======== Records provided ========

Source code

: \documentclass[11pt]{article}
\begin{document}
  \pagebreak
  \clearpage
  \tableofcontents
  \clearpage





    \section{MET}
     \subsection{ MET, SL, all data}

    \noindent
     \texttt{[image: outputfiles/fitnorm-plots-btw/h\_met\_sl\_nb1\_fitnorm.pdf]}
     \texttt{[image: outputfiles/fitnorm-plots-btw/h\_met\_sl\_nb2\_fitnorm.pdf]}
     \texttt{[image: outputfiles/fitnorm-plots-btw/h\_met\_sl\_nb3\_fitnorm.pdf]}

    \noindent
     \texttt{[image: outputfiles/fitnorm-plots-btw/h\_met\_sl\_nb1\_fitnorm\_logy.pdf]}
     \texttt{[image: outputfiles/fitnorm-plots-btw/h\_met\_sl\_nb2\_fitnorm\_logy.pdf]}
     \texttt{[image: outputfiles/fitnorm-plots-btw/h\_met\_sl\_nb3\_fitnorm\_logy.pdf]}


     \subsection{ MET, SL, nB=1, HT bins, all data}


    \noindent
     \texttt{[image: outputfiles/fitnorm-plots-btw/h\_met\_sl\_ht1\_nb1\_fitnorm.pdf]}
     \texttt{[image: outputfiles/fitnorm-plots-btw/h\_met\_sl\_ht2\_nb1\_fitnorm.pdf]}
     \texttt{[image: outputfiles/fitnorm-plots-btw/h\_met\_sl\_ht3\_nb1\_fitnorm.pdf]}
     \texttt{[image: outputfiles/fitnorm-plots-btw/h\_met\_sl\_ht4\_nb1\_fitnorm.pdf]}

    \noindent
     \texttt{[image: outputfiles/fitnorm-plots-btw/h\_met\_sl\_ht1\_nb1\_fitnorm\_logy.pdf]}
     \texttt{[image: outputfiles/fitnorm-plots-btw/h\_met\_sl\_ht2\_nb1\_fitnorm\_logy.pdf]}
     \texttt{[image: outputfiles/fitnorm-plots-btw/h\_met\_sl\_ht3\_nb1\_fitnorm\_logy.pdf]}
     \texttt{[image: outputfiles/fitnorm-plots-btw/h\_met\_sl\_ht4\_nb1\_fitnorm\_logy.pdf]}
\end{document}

========

__Problem statement__.
Could you copy every line in the records that holds "data"?

__Your solution__.
     \subsection{ MET, SL, all data}
     \subsection{ MET, SL, nB=1, HT bins, all data}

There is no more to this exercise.